**Dataset content:**
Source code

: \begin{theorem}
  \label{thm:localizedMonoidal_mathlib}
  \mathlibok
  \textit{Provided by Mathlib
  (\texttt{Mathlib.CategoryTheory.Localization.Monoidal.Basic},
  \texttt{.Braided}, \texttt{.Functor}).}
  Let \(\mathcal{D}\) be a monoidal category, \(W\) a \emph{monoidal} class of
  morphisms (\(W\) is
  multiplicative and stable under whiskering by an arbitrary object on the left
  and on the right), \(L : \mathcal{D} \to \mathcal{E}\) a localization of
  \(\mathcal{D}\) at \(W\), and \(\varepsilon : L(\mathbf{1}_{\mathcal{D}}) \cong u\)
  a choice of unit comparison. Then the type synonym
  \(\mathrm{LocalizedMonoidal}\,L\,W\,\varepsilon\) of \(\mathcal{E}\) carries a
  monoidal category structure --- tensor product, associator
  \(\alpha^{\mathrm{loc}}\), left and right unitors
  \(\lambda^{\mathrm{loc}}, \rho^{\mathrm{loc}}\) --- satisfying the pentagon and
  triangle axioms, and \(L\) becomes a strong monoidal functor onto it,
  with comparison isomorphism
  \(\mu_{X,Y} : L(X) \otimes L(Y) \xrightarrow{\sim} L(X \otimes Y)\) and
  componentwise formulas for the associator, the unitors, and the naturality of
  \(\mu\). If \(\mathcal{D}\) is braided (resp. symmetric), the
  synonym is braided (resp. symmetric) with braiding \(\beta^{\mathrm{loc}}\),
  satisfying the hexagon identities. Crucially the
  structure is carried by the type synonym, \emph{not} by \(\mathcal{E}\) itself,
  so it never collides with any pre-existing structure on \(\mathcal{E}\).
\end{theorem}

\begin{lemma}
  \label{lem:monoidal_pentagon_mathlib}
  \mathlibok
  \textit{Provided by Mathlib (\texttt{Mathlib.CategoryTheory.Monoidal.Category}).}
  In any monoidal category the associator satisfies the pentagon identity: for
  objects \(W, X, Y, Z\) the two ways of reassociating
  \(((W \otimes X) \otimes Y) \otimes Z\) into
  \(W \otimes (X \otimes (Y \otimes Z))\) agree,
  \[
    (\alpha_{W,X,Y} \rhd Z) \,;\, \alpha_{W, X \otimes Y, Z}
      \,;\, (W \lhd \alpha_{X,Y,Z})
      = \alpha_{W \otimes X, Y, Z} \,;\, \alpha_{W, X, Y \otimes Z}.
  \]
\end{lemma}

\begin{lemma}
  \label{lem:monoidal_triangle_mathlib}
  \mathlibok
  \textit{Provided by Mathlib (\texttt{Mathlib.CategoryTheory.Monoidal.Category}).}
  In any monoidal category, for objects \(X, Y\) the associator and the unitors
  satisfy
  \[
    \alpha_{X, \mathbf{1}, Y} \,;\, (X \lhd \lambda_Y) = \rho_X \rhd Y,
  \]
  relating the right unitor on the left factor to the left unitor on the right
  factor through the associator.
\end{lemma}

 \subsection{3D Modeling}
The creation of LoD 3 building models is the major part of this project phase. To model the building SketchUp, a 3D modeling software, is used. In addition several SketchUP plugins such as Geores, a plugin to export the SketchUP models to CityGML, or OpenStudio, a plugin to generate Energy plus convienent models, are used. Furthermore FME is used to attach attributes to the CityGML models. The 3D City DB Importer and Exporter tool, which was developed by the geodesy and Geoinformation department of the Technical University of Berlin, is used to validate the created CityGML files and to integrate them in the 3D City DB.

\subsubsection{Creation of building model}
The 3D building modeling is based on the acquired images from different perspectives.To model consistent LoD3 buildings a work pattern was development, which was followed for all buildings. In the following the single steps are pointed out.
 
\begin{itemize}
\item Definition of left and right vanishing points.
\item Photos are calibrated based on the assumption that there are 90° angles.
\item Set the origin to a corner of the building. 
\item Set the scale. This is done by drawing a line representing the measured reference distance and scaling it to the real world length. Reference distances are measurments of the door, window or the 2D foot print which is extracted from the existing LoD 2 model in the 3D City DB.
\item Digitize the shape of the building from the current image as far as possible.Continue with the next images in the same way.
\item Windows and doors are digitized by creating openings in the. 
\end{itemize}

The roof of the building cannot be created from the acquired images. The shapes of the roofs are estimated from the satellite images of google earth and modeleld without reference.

**Exercise:** What you write must match the material above exactly and in full.

**Result of the task:**
Source code

: \begin{theorem}
  \label{thm:localizedMonoidal_mathlib}
  \mathlibok
  \textit{Provided by Mathlib
  (\texttt{Mathlib.CategoryTheory.Localization.Monoidal.Basic},
  \texttt{.Braided}, \texttt{.Functor}).}
  Let \(\mathcal{D}\) be a monoidal category, \(W\) a \emph{monoidal} class of
  morphisms (\(W\) is
  multiplicative and stable under whiskering by an arbitrary object on the left
  and on the right), \(L : \mathcal{D} \to \mathcal{E}\) a localization of
  \(\mathcal{D}\) at \(W\), and \(\varepsilon : L(\mathbf{1}_{\mathcal{D}}) \cong u\)
  a choice of unit comparison. Then the type synonym
  \(\mathrm{LocalizedMonoidal}\,L\,W\,\varepsilon\) of \(\mathcal{E}\) carries a
  monoidal category structure --- tensor product, associator
  \(\alpha^{\mathrm{loc}}\), left and right unitors
  \(\lambda^{\mathrm{loc}}, \rho^{\mathrm{loc}}\) --- satisfying the pentagon and
  triangle axioms, and \(L\) becomes a strong monoidal functor onto it,
  with comparison isomorphism
  \(\mu_{X,Y} : L(X) \otimes L(Y) \xrightarrow{\sim} L(X \otimes Y)\) and
  componentwise formulas for the associator, the unitors, and the naturality of
  \(\mu\). If \(\mathcal{D}\) is braided (resp. symmetric), the
  synonym is braided (resp. symmetric) with braiding \(\beta^{\mathrm{loc}}\),
  satisfying the hexagon identities. Crucially the
  structure is carried by the type synonym, \emph{not} by \(\mathcal{E}\) itself,
  so it never collides with any pre-existing structure on \(\mathcal{E}\).
\end{theorem}

\begin{lemma}
  \label{lem:monoidal_pentagon_mathlib}
  \mathlibok
  \textit{Provided by Mathlib (\texttt{Mathlib.CategoryTheory.Monoidal.Category}).}
  In any monoidal category the associator satisfies the pentagon identity: for
  objects \(W, X, Y, Z\) the two ways of reassociating
  \(((W \otimes X) \otimes Y) \otimes Z\) into
  \(W \otimes (X \otimes (Y \otimes Z))\) agree,
  \[
    (\alpha_{W,X,Y} \rhd Z) \,;\, \alpha_{W, X \otimes Y, Z}
      \,;\, (W \lhd \alpha_{X,Y,Z})
      = \alpha_{W \otimes X, Y, Z} \,;\, \alpha_{W, X, Y \otimes Z}.
  \]
\end{lemma}

\begin{lemma}
  \label{lem:monoidal_triangle_mathlib}
  \mathlibok
  \textit{Provided by Mathlib (\texttt{Mathlib.CategoryTheory.Monoidal.Category}).}
  In any monoidal category, for objects \(X, Y\) the associator and the unitors
  satisfy
  \[
    \alpha_{X, \mathbf{1}, Y} \,;\, (X \lhd \lambda_Y) = \rho_X \rhd Y,
  \]
  relating the right unitor on the left factor to the left unitor on the right
  factor through the associator.
\end{lemma}

 \subsection{3D Modeling}
The creation of LoD 3 building models is the major part of this project phase. To model the building SketchUp, a 3D modeling software, is used. In addition several SketchUP plugins such as Geores, a plugin to export the SketchUP models to CityGML, or OpenStudio, a plugin to generate Energy plus convienent models, are used. Furthermore FME is used to attach attributes to the CityGML models. The 3D City DB Importer and Exporter tool, which was developed by the geodesy and Geoinformation department of the Technical University of Berlin, is used to validate the created CityGML files and to integrate them in the 3D City DB.

\subsubsection{Creation of building model}
The 3D building modeling is based on the acquired images from different perspectives.To model consistent LoD3 buildings a work pattern was development, which was followed for all buildings. In the following the single steps are pointed out.
 
\begin{itemize}
\item Definition of left and right vanishing points.
\item Photos are calibrated based on the assumption that there are 90° angles.
\item Set the origin to a corner of the building. 
\item Set the scale. This is done by drawing a line representing the measured reference distance and scaling it to the real world length. Reference distances are measurments of the door, window or the 2D foot print which is extracted from the existing LoD 2 model in the 3D City DB.
\item Digitize the shape of the building from the current image as far as possible.Continue with the next images in the same way.
\item Windows and doors are digitized by creating openings in the. 
\end{itemize}

The roof of the building cannot be created from the acquired images. The shapes of the roofs are estimated from the satellite images of google earth and modeleld without reference.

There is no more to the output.